Treasuries and mortgages opened firm this morning ahead of the Sept existing home sales at 10:00. The dollar is being hit again this morning, adding support to the stock indexes and the bond market; the finance ministers finished their meeting in South Korea with a statement that MAYBE the G-20 will think about adopting a plan to make currencies more attuned to markets and the economy rather than moving closer to a currency war that has been brewing for months; the dollar this morning is pushing into lows against the yen not seen in years. European stocks climbed after Group of 20 finance chiefs heightened speculation the Federal Reserve will announce further stimulus measures next week.  


Ben Bernanke spoke early this morning (8:30) saying the central bank and other regulators are “intensively” examining financial firms’ home-foreclosure practices and expect preliminary findings next month. “We have been concerned about reported irregularities in foreclosure practices at a number of large financial institutions,” ...... “We are looking intensively at the firms’ policies, procedures, and internal controls related to foreclosures and seeking to determine whether systematic weaknesses are leading to improper foreclosures.”  He didn’t comment on the outlook for the economy or monetary policy, eight days before the Fed meets to decide on what economists and investors expect will be a plan to boost growth by restarting large-scale securities purchases. After discussing foreclosures, he devoted much of his remarks to the Fed’s housing-market efforts, such as studies, conferences and events serving troubled borrowers.


The DJIA opened +50; 10 yr at 9:30 +14/32 2.51% -6 bp and mortgage prices +7/32 (.22 bp) on 30s and +5/32 (.15 bp) on 15s.


At 10:00, the only data today, Sept existing home sales, expected up 2.9%, increased 10.0% to 4.53 mil annualized. A big jump but not what the headlines would suggest; most closings were part of the tax credit, 35% of the sales were distressed sales and now with the foreclosure issues sales in Oct won't do so well. The median home price $171,700.00 with a 10.7 month supply on the markets, inventory levels did decline 1.9% but still leaves a huge overhang, especially when the foreclosure moratorium ends. There was no reaction to the better report in the bond or mortgage markets on the report.  
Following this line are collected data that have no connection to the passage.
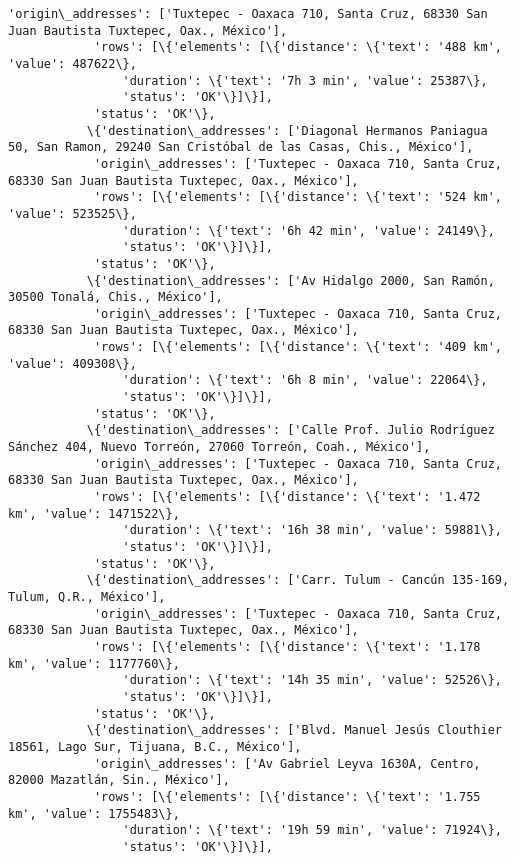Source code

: \documentclass[11pt]{article}
\begin{document}
\begin{Verbatim}[commandchars=\\\{\}]
            'origin\_addresses': ['Tuxtepec - Oaxaca 710, Santa Cruz, 68330 San Juan Bautista Tuxtepec, Oax., México'],
            'rows': [\{'elements': [\{'distance': \{'text': '488 km', 'value': 487622\},
                'duration': \{'text': '7h 3 min', 'value': 25387\},
                'status': 'OK'\}]\}],
            'status': 'OK'\},
           \{'destination\_addresses': ['Diagonal Hermanos Paniagua 50, San Ramon, 29240 San Cristóbal de las Casas, Chis., México'],
            'origin\_addresses': ['Tuxtepec - Oaxaca 710, Santa Cruz, 68330 San Juan Bautista Tuxtepec, Oax., México'],
            'rows': [\{'elements': [\{'distance': \{'text': '524 km', 'value': 523525\},
                'duration': \{'text': '6h 42 min', 'value': 24149\},
                'status': 'OK'\}]\}],
            'status': 'OK'\},
           \{'destination\_addresses': ['Av Hidalgo 2000, San Ramón, 30500 Tonalá, Chis., México'],
            'origin\_addresses': ['Tuxtepec - Oaxaca 710, Santa Cruz, 68330 San Juan Bautista Tuxtepec, Oax., México'],
            'rows': [\{'elements': [\{'distance': \{'text': '409 km', 'value': 409308\},
                'duration': \{'text': '6h 8 min', 'value': 22064\},
                'status': 'OK'\}]\}],
            'status': 'OK'\},
           \{'destination\_addresses': ['Calle Prof. Julio Rodríguez Sánchez 404, Nuevo Torreón, 27060 Torreón, Coah., México'],
            'origin\_addresses': ['Tuxtepec - Oaxaca 710, Santa Cruz, 68330 San Juan Bautista Tuxtepec, Oax., México'],
            'rows': [\{'elements': [\{'distance': \{'text': '1.472 km', 'value': 1471522\},
                'duration': \{'text': '16h 38 min', 'value': 59881\},
                'status': 'OK'\}]\}],
            'status': 'OK'\},
           \{'destination\_addresses': ['Carr. Tulum - Cancún 135-169, Tulum, Q.R., México'],
            'origin\_addresses': ['Tuxtepec - Oaxaca 710, Santa Cruz, 68330 San Juan Bautista Tuxtepec, Oax., México'],
            'rows': [\{'elements': [\{'distance': \{'text': '1.178 km', 'value': 1177760\},
                'duration': \{'text': '14h 35 min', 'value': 52526\},
                'status': 'OK'\}]\}],
            'status': 'OK'\},
           \{'destination\_addresses': ['Blvd. Manuel Jesús Clouthier 18561, Lago Sur, Tijuana, B.C., México'],
            'origin\_addresses': ['Av Gabriel Leyva 1630A, Centro, 82000 Mazatlán, Sin., México'],
            'rows': [\{'elements': [\{'distance': \{'text': '1.755 km', 'value': 1755483\},
                'duration': \{'text': '19h 59 min', 'value': 71924\},
                'status': 'OK'\}]\}],

\end{Verbatim}
\end{document}
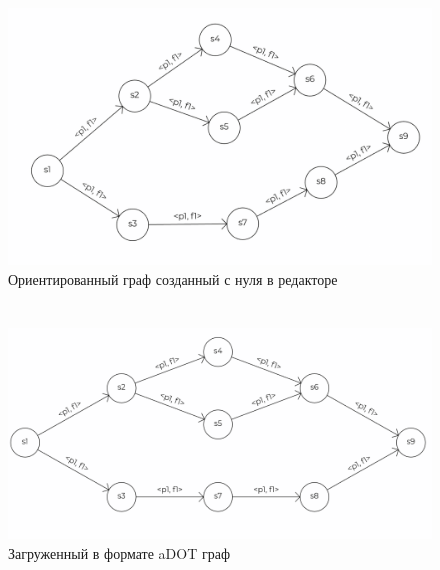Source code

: \chapter{}\label{apx_a4}
\begin{figure}[!h]
\centerline{\includegraphics[scale=0.5]{images/1.png}}
\caption{Ориентированный граф созданный с нуля в редакторе}
\label{g1}
\end{figure}

\chapter{}\label{apx_a5}
\begin{figure}[!h]
\centerline{\includegraphics[scale=0.5]{images/2.png}}
\caption{Загруженный в формате aDOT граф}
\label{g2}
\end{figure}

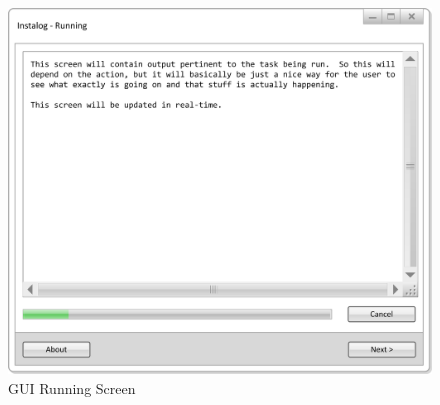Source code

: \begin{figure}[h]
  	\centering
	\includegraphics{figures/gui/Running.png}
  	\caption{GUI Running Screen}
  	\label{fig:gui_running}
\end{figure}

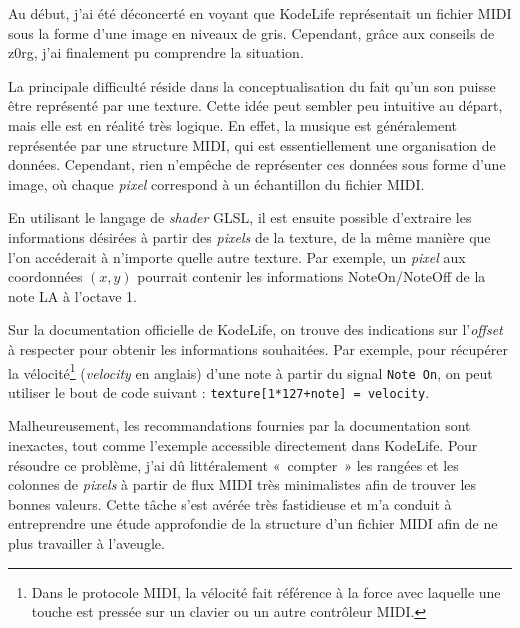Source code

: Au début, j'ai été déconcerté en voyant que KodeLife représentait un fichier MIDI sous la forme d'une image en niveaux de gris. Cependant, grâce aux conseils de z0rg, j'ai finalement pu comprendre la situation.

La principale difficulté réside dans la conceptualisation du fait qu'un son puisse être représenté par une texture. Cette idée peut sembler peu intuitive au départ, mais elle est en réalité très logique. En effet, la musique est généralement représentée par une structure MIDI, qui est essentiellement une organisation de données. Cependant, rien n'empêche de représenter ces données sous forme d'une image, où chaque \textit{pixel} correspond à un échantillon du fichier MIDI. 

En utilisant le langage de \textit{shader} GLSL, il est ensuite possible d'extraire les informations désirées à partir des \textit{pixels} de la texture, de la même manière que l'on accéderait à n'importe quelle autre texture. Par exemple, un \textit{pixel} aux coordonnées $(x, y)$ pourrait contenir les informations NoteOn/NoteOff de la note LA à l'octave 1. 

Sur la documentation officielle de KodeLife, on trouve des indications sur l'\textit{offset} à respecter pour obtenir les informations souhaitées. Par exemple, pour récupérer la vélocité\footnote{Dans le protocole MIDI, la vélocité fait référence à la force avec laquelle une touche est pressée sur un clavier ou un autre contrôleur MIDI.} (\textit{velocity} en anglais) d'une note à partir du signal \lstinline{Note On}, on peut utiliser le bout de code suivant : \lstinline{texture[1*127+note] = velocity}. 

Malheureusement, les recommandations fournies par la documentation sont inexactes, tout comme l'exemple accessible directement dans KodeLife. Pour résoudre ce problème, j'ai dû littéralement «~compter~» les rangées et les colonnes de \textit{pixels} à partir de flux MIDI très minimalistes afin de trouver les bonnes valeurs. Cette tâche s'est avérée très fastidieuse et m'a conduit à entreprendre une étude approfondie de la structure d'un fichier MIDI afin de ne plus travailler à l'aveugle.


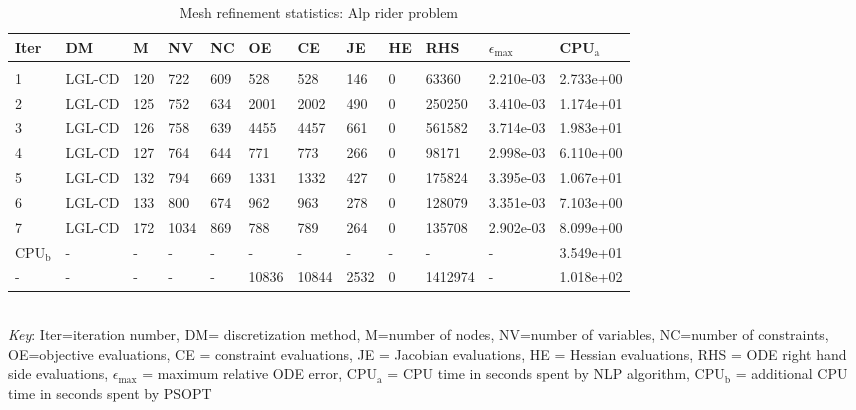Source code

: 
\begin{table}
\caption{Mesh refinement statistics: Alp rider problem}
\label{mesh_stats_alpine}
\renewcommand{\tabcolsep}{0.15cm}
\tiny
\begin{tabular}{llllllllllll}
Iter&DM&M&NV&NC&OE&CE&JE&HE&RHS&$\epsilon_{\max}$&CPU$_\mathrm{a}$ \\ \hline \\
1&LGL-CD&120&722&609&528&528&146&0&63360&2.210e-03&2.733e+00\\
2&LGL-CD&125&752&634&2001&2002&490&0&250250&3.410e-03&1.174e+01\\
3&LGL-CD&126&758&639&4455&4457&661&0&561582&3.714e-03&1.983e+01\\
4&LGL-CD&127&764&644&771&773&266&0&98171&2.998e-03&6.110e+00\\
5&LGL-CD&132&794&669&1331&1332&427&0&175824&3.395e-03&1.067e+01\\
6&LGL-CD&133&800&674&962&963&278&0&128079&3.351e-03&7.103e+00\\
7&LGL-CD&172&1034&869&788&789&264&0&135708&2.902e-03&8.099e+00\\
\hline
CPU$_\mathrm{b}$ &-&-&-&-&-&-&-&-&-&-&3.549e+01\\
-&-&-&-&-&10836&10844&2532&0&1412974&-&1.018e+02\\
\end{tabular}
\newline \\ \emph{Key}: Iter=iteration number, DM= discretization method, M=number of nodes, NV=number of variables, NC=number of constraints, OE=objective evaluations,  	              CE = constraint evaluations, JE = Jacobian evaluations, HE = Hessian evaluations, RHS = ODE right hand side 		      evaluations, $\epsilon_{\max}$ = maximum relative ODE error, CPU$_\mathrm{a}$ = CPU time in seconds spent by NLP algorithm, 		      CPU$_\mathrm{b}$ = additional CPU time in seconds spent by PSOPT
\normalsize
\end{table}
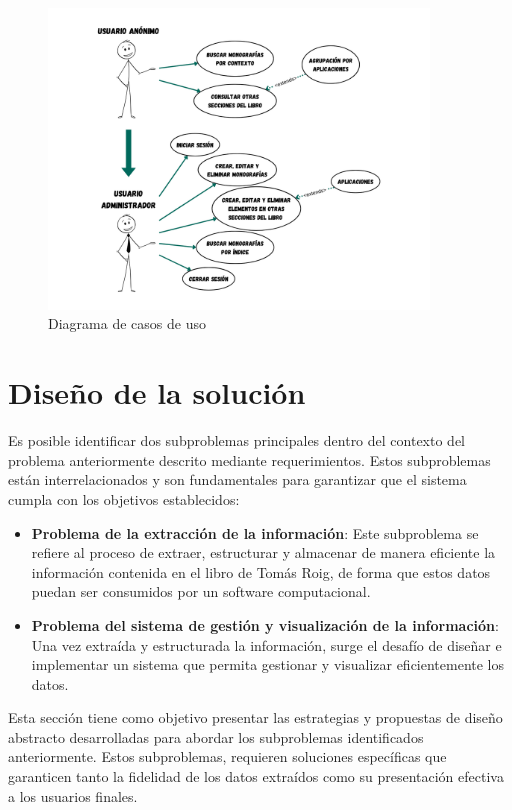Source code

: \begin{figure}[ht!]
    \centering
    \includegraphics[width=0.9\textwidth]{Images/use-cases.png}
    \caption{Diagrama de casos de uso}
    \label{fig:use-cases}
\end{figure}




\section{Diseño de la solución}
Es posible identificar dos subproblemas principales dentro del contexto del problema anteriormente descrito mediante requerimientos. 
Estos subproblemas están interrelacionados y son fundamentales para garantizar que el sistema cumpla 
con los objetivos establecidos:

\begin{itemize}
    \item \textbf{Problema de la extracción de la información}: Este subproblema se refiere al proceso 
    de extraer, estructurar y almacenar de manera eficiente la información contenida en el libro de Tomás Roig, 
    de forma que estos datos puedan ser consumidos por un software computacional.
    \item \textbf{Problema del sistema de gestión y visualización de la información}: Una vez 
    extraída y estructurada la información, surge el desafío de diseñar e implementar un sistema que permita 
    gestionar y visualizar eficientemente los datos.
\end{itemize}

Esta sección tiene como objetivo presentar las estrategias y propuestas de diseño abstracto desarrolladas 
para abordar los subproblemas identificados anteriormente. 
Estos subproblemas, requieren soluciones específicas que garanticen tanto 
la fidelidad de los datos extraídos como su presentación efectiva a los usuarios finales.

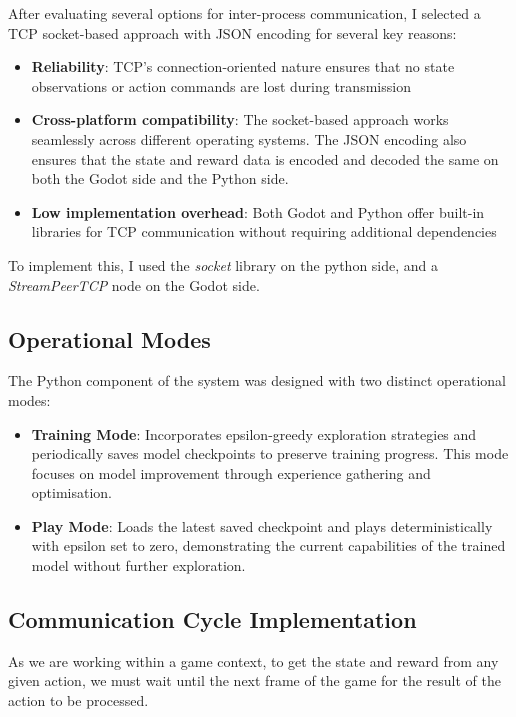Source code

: After evaluating several options for inter-process communication, I selected a TCP socket-based approach with JSON encoding for several key reasons:

\begin{itemize}
    \item \textbf{Reliability}: TCP's connection-oriented nature ensures that no state observations or action commands are lost during transmission
    \item \textbf{Cross-platform compatibility}: The socket-based approach works seamlessly across different operating systems. The JSON encoding also ensures that the state and reward data is encoded and decoded the same on both the Godot side and the Python side.
    \item \textbf{Low implementation overhead}: Both Godot and Python offer built-in libraries for TCP communication without requiring additional dependencies
\end{itemize}

To implement this, I used the \textit{socket} library on the python side, and a \textit{StreamPeerTCP} node on the Godot side.

\subsection{Operational Modes}

The Python component of the system was designed with two distinct operational modes:

\begin{itemize}
    \item \textbf{Training Mode}: Incorporates epsilon-greedy exploration strategies and periodically saves model checkpoints to preserve training progress. This mode focuses on model improvement through experience gathering and optimisation.
    \item \textbf{Play Mode}: Loads the latest saved checkpoint and plays deterministically with epsilon set to zero, demonstrating the current capabilities of the trained model without further exploration.
\end{itemize}

\subsection{Communication Cycle Implementation}

As we are working within a game context, to get the state and reward from any given action, we must wait until the next frame of the game for the result of the action to be processed. 

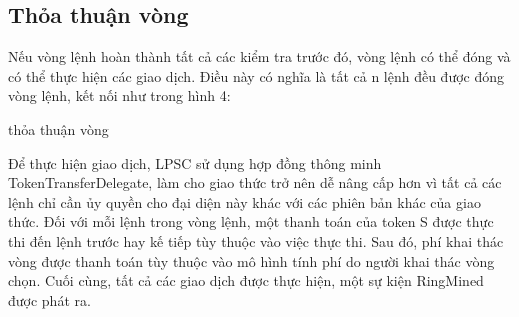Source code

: \documentclass[12pt,a4paper]{article}
\makeatletter
\newenvironment{figurehere}
 {\def\@captype{figure}}
 {}
\makeatother
\begin{document}
\begin{multicols}{2}
\subsection{Thỏa thuận vòng\label{sec:settlement}}
Nếu vòng lệnh hoàn thành tất cả các kiểm tra trước đó, vòng lệnh có thể đóng và có thể thực hiện các giao dịch. Điều này có nghĩa là tất cả n lệnh đều được đóng vòng lệnh, kết nối như trong hình 4:
\begin{center}
\begin{figurehere}
\centering
{}
\caption{thỏa thuận vòng}
\label{fig:settlement}
\end{figurehere}
\end{center}
Để thực hiện giao dịch, LPSC sử dụng hợp đồng thông minh TokenTransferDelegate, làm cho giao thức trở nên dễ nâng cấp hơn vì tất cả các lệnh chỉ cần ủy quyền cho đại diện này khác với các phiên bản khác của giao thức.
Đối với mỗi lệnh trong vòng lệnh, một thanh toán của token S được thực thi đến lệnh trước hay kế tiếp tùy thuộc vào việc thực thi. Sau đó, phí khai thác vòng được thanh toán tùy thuộc vào mô hình tính phí do người khai thác vòng chọn. Cuối cùng, tất cả các giao dịch được thực hiện, một sự kiện RingMined được phát ra.


\end{multicols}
\end{document}
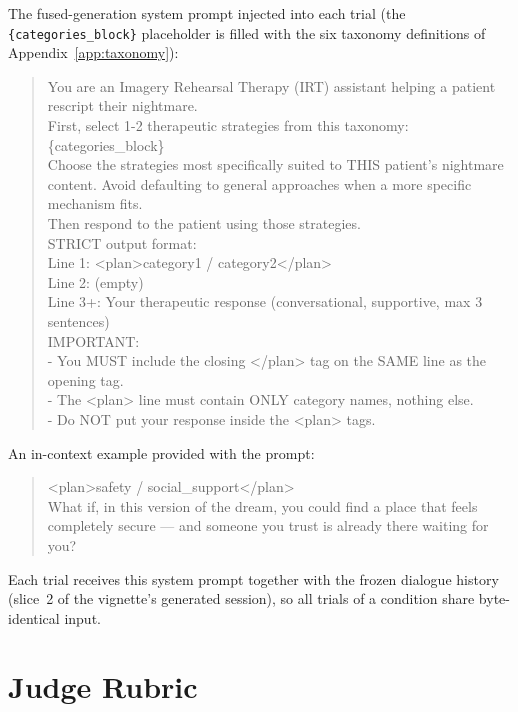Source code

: The fused-generation system prompt injected into each trial (the \texttt{\{categories\_block\}} placeholder is filled with the six taxonomy definitions of Appendix~\ref{app:taxonomy}):

\begin{quote}\small\ttfamily\raggedright
You are an Imagery Rehearsal Therapy (IRT) assistant helping a patient rescript their nightmare.\\[2pt]
First, select 1-2 therapeutic strategies from this taxonomy:\\
\{categories\_block\}\\[2pt]
Choose the strategies most specifically suited to THIS patient's nightmare content. Avoid defaulting to general approaches when a more specific mechanism fits.\\[2pt]
Then respond to the patient using those strategies.\\[2pt]
STRICT output format:\\
Line 1: <plan>category1 / category2</plan>\\
Line 2: (empty)\\
Line 3+: Your therapeutic response (conversational, supportive, max 3 sentences)\\[2pt]
IMPORTANT:\\
- You MUST include the closing </plan> tag on the SAME line as the opening tag.\\
- The <plan> line must contain ONLY category names, nothing else.\\
- Do NOT put your response inside the <plan> tags.
\end{quote}

An in-context example provided with the prompt:

\begin{quote}\small\ttfamily\raggedright
<plan>safety / social\_support</plan>\\[4pt]
What if, in this version of the dream, you could find a place that feels completely secure --- and someone you trust is already there waiting for you?
\end{quote}

Each trial receives this system prompt together with the frozen dialogue history (slice~2 of the vignette's generated session), so all trials of a condition share byte-identical input.

\section{Judge Rubric}
\label{app:judge}

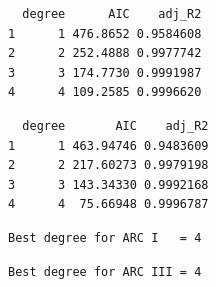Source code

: \documentclass[
  letterpaper,
  DIV=11,
  numbers=noendperiod]{scrartcl}
\newenvironment{Shaded}{\begin{snugshade}}{\end{snugshade}}
\newcommand{\FunctionTok}[1]{\textcolor[rgb]{0.28,0.35,0.67}{#1}}
\newcommand{\NormalTok}[1]{\textcolor[rgb]{0.00,0.23,0.31}{#1}}
\newcommand{\SpecialCharTok}[1]{\textcolor[rgb]{0.37,0.37,0.37}{#1}}
\newcommand{\StringTok}[1]{\textcolor[rgb]{0.13,0.47,0.30}{#1}}
\begin{document}
\begin{verbatim}
  degree      AIC    adj_R2
1      1 476.8652 0.9584608
2      2 252.4888 0.9977742
3      3 174.7730 0.9991987
4      4 109.2585 0.9996620
\end{verbatim}

\begin{Shaded}
\end{Shaded}

\begin{verbatim}
  degree       AIC    adj_R2
1      1 463.94746 0.9483609
2      2 217.60273 0.9979198
3      3 143.34330 0.9992168
4      4  75.66948 0.9996787
\end{verbatim}

\begin{Shaded}
\end{Shaded}

\begin{verbatim}
Best degree for ARC I   = 4 
\end{verbatim}

\begin{Shaded}
\end{Shaded}

\begin{verbatim}
Best degree for ARC III = 4 
\end{verbatim}
\end{document}
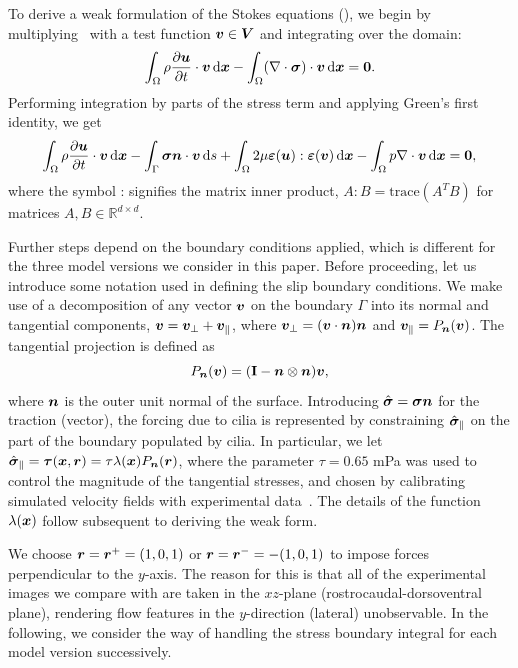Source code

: \documentclass{WileyMSP-template}
\begin{document}
To derive a weak formulation of the Stokes equations (),
we begin by multiplying~ with a
test function $\vv\in\VV$ and integrating over the domain:
\begin{equation*}
    \intO{\rho\pdifft{\uu}\cdot\vv} - \intO{(\nabla\cdot\bsig)\cdot\vv} = \mathbf{0}.
\end{equation*}
Performing integration by parts of the stress term and applying Green's first identity, we get
\begin{equation}
    \intO{\rho\pdifft{\uu}\cdot\vv}
    - \intG{\bsig\nn\cdot\vv}
    + \intO{2\mu\beps(\uu) : \beps(\vv)}
    - \intO{p\nabla\cdot\vv} = \mathbf{0}, \label{eq:modelA_weak_form1}
\end{equation}
where the symbol : signifies the matrix inner product,
$A:B=\text{trace}{(A^TB)}$ for matrices $A, B\in\mathbb{R}^{d\times d}$. 

Further steps depend on the boundary conditions applied,
which is different for the three model versions we consider in this paper.
Before proceeding, let us introduce some notation used in defining the
slip boundary conditions. We make use of a decomposition
of any vector $\vv$ on the boundary $\Gamma$ into its normal and tangential components,
$\vv = \vv_{\perp} + \vv_{\parallel}$, where $\vv_{\perp}=(\vv\cdot\nn)\nn$ and
$\vv_{\parallel}=P_{\nn}(\vv)$. The tangential projection is defined as
\begin{equation}
    P_{\nn}(\vv) = (\mathbf{I} - \nn\otimes\nn)\vv,
    \label{eq:projection_operator_appendix}
\end{equation}
where $\nn$ is the outer unit normal of the surface. Introducing
$\hat{\bsig} = \bsig\nn$ for the traction (vector), the forcing due
to cilia is represented by constraining $\bsigpar$ on the part of the
boundary populated by cilia. In particular, we let
$\bsigpar = \btau(\xx, \rr) = \tau\lambda(\xx) P_{\nn}(\rr)$,
where the parameter $\tau=0.65$ mPa was used to control the magnitude
of the tangential stresses, and chosen by calibrating simulated velocity
fields with experimental data~\cite{Olstad2019CiliaryDevelopment}.
The details of the function $\lambda(\xx)$ follow subsequent to deriving the weak form.

We choose $\rr = \rr^+ = (1, 0, 1)$ or $\rr = \rr^- = -(1, 0, 1)$
to impose forces perpendicular to the $y$-axis.
The reason for this is that all of the experimental images we compare
with are taken in the $xz$-plane (rostrocaudal-dorsoventral plane),
rendering flow features in the $y$-direction (lateral) unobservable.
In the following, we consider the way of handling the stress
boundary integral for each model version successively. 
\end{document}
This Week's Economic calendar:


            9:00 am Case/Shiller 20 city home price index (+2.0%, August +3.18%)

           10:00 Oct consumer confidence index (49.0 frm 48.5)

            1:00 pm $35B 2 yr note auction


           7:00 am Weekly MBA mortgage applications

           8:30 am Sept durable goods orders (+1.7%; ex transportation orders +0.1%)

          10:00 am Sept new home sales (+2.4% to 295K units annualized)

           1:00 pm $35B 5 yr note auction


          8:30 weekly jobless claims (+3K to 455K)

          1:00 pm $29B 7 yr note auction


          8:30 am Q3 advance GDP (+2.0% frm +1.7% in Q2)

                       Q3 employment cost index (+0.5%)

         9:45 am Oct Chicago purchasing mgrs index (57.5 frm 60.4)

         9:55 am U. of Michigan consumer sentiment index (68.0 frm 67.9)


Interest rate markets are likely to continue their narrow trendless range through the week ahead of the QE and elections next week. Over the past two weeks mortgage prices and mortgage rates have been generally flat with prices moving in a very narrow range. The Fed will step up and announce large scale buying of treasuries when the FOMC meeting concludes on Nov 3rd, in the meantime the Nov 2nd elections, while generally conceded to Republicans, is still a soft point for markets; the margins of victories and the number of them will be closely monitored as a measure of consumer discontent that has increased dramatically over the past 9 months. The health care bill a true mess, and government spending have consumers increasingly nervous over the economic outlook. Can the new make up of the House and Senate change the underlying fears of consumers? Will Pres Obama stand strong and use his veto powers to hold health care as it is currently written or will he concede the bill is flawed and work to fix it? These and other key questions will dominate through the remainder of the year.